──────── Task inputs

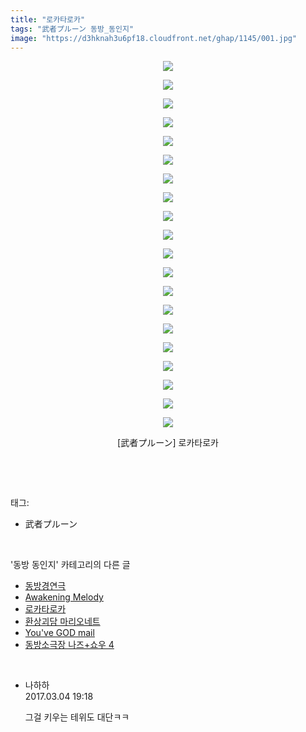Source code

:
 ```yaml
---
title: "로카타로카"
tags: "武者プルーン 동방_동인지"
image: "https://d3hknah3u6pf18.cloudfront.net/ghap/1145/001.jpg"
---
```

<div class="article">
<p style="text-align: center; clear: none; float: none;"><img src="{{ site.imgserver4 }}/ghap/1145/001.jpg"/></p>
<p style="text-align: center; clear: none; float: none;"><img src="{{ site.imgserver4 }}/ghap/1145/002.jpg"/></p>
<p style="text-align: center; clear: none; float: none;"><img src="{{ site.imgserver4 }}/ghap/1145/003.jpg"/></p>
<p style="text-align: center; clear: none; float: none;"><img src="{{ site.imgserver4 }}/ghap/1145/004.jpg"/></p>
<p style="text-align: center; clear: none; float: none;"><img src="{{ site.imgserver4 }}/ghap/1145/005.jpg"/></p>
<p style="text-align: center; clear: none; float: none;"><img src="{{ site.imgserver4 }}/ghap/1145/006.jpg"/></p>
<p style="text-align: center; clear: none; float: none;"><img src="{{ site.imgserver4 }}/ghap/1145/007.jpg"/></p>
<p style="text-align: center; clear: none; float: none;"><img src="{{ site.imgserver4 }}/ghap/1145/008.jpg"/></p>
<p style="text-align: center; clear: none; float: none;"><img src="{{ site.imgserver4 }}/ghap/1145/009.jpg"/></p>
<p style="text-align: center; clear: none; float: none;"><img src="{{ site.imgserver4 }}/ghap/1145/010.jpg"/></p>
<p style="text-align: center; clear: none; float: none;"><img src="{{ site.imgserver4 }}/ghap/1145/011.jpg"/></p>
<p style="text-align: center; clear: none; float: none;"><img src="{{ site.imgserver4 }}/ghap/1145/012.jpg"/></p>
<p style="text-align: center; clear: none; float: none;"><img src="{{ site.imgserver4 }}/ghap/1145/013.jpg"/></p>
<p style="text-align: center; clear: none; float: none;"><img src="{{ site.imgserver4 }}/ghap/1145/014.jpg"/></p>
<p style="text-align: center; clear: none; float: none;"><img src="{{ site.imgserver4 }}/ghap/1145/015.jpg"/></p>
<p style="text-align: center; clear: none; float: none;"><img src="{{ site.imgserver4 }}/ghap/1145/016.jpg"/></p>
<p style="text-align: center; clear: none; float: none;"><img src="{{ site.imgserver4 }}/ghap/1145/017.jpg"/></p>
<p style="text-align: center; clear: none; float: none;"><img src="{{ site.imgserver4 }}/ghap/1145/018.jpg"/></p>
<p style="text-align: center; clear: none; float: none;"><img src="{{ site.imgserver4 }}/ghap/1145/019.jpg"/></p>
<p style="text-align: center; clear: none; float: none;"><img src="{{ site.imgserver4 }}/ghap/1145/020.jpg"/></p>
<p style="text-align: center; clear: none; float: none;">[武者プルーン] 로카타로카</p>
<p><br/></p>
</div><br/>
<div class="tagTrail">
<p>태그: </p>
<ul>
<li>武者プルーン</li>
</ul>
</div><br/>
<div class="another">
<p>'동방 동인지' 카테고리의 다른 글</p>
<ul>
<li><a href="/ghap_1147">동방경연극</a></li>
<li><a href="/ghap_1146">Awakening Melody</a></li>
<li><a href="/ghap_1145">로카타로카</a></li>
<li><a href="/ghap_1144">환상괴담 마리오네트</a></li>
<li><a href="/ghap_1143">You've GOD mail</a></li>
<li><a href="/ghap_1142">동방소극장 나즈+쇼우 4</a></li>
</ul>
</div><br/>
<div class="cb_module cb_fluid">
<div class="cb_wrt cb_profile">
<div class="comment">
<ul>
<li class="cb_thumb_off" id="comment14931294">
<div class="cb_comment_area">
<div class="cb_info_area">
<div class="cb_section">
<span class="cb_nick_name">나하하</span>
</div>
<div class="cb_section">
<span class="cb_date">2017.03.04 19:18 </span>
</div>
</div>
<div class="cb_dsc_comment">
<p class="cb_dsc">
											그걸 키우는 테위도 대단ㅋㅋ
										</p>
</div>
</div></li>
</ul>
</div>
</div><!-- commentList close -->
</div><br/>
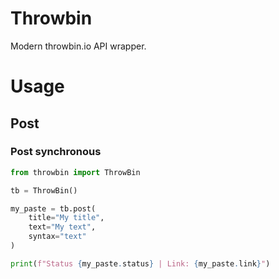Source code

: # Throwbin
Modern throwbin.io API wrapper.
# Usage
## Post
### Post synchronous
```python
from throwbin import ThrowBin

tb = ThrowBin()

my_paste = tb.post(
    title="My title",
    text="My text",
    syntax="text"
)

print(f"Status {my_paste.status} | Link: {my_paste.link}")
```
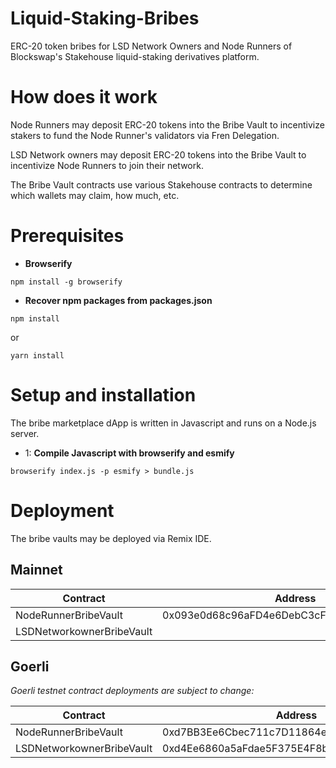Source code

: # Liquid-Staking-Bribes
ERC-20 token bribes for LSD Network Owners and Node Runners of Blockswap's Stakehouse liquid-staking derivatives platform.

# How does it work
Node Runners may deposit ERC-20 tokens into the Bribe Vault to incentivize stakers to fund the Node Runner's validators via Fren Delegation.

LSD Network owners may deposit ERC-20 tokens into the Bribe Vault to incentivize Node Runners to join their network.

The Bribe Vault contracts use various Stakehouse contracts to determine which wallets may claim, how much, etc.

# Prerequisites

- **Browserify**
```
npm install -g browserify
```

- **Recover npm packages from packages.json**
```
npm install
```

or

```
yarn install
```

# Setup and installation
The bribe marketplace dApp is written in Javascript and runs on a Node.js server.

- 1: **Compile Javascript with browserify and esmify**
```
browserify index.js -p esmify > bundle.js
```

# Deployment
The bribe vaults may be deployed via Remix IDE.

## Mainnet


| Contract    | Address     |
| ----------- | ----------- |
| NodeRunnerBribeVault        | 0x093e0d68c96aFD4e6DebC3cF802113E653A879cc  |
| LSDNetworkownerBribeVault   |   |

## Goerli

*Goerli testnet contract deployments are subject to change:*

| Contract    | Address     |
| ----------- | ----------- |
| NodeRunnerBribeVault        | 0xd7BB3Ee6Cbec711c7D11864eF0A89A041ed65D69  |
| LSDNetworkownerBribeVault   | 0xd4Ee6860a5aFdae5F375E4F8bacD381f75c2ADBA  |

────────────────
──────── Task inputs

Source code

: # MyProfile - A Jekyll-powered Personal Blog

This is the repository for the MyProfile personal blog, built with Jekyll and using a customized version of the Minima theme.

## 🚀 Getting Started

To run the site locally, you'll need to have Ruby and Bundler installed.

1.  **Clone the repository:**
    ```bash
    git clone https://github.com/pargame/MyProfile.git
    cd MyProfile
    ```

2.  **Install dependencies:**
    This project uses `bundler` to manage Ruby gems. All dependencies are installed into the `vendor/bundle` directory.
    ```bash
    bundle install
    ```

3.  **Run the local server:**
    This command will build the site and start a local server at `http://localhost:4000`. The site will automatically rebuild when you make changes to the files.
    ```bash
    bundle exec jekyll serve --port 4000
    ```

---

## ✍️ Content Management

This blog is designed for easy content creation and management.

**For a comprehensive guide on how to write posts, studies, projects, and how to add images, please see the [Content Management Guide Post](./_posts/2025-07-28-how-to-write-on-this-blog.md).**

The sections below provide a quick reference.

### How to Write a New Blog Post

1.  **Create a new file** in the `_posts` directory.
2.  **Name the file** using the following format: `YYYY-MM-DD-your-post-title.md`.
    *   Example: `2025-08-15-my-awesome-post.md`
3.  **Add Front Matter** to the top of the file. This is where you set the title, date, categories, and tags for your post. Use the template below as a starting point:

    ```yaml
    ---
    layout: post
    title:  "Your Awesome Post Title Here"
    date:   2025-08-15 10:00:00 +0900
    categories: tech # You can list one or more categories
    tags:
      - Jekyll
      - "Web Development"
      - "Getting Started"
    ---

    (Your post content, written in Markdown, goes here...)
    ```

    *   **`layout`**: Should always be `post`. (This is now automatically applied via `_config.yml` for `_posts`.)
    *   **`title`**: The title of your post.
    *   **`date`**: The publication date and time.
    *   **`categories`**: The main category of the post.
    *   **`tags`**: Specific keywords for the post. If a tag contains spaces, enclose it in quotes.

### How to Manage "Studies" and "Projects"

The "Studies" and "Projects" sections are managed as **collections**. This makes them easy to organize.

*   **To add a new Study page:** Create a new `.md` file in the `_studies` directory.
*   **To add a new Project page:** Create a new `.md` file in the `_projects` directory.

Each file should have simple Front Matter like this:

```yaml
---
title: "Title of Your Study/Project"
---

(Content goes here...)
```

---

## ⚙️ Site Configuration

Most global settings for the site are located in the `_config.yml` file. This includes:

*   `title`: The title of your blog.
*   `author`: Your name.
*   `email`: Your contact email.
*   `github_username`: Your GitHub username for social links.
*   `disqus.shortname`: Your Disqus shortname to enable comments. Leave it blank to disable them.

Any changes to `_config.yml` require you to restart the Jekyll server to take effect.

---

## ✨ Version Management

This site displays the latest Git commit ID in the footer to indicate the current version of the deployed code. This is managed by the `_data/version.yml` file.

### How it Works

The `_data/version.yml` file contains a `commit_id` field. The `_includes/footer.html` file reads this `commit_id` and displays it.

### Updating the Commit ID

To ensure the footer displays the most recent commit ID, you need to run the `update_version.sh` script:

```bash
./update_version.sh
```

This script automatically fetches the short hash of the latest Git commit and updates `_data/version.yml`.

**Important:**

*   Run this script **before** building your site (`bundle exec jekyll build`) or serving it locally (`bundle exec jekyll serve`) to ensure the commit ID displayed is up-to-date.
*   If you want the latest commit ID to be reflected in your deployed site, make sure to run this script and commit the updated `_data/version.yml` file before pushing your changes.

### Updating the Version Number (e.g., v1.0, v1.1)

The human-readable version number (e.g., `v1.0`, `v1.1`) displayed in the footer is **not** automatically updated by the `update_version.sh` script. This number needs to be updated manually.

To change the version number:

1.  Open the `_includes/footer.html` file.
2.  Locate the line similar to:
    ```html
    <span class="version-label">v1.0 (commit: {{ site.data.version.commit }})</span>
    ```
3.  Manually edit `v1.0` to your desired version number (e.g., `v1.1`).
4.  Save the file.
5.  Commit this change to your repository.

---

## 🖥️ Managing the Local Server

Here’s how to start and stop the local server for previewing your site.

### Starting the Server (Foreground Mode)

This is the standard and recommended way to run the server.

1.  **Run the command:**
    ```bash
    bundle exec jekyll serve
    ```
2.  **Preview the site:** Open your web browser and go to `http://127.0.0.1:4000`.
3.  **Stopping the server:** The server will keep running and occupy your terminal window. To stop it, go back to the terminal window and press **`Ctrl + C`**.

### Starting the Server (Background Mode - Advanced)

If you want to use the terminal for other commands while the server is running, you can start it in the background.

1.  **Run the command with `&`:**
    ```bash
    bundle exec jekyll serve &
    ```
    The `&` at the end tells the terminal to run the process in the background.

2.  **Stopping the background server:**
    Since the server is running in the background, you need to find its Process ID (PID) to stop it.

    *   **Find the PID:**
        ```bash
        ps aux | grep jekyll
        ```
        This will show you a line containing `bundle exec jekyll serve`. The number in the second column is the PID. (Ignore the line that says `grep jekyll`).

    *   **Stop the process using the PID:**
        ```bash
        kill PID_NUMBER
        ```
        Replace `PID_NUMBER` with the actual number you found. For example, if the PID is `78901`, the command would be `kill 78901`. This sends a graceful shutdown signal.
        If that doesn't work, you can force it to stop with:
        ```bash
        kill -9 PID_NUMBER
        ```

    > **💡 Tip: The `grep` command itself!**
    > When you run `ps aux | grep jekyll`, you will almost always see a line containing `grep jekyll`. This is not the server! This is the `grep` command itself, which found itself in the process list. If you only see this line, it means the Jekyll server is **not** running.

────────────────

Task description:
Wherever the string "found" appears in the entries above, return the line it appears on.

Answer for the task:
        Replace `PID_NUMBER` with the actual number you found. For example, if the PID is `78901`, the command would be `kill 78901`. This sends a graceful shutdown signal.
    > When you run `ps aux | grep jekyll`, you will almost always see a line containing `grep jekyll`. This is not the server! This is the `grep` command itself, which found itself in the process list. If you only see this line, it means the Jekyll server is **not** running.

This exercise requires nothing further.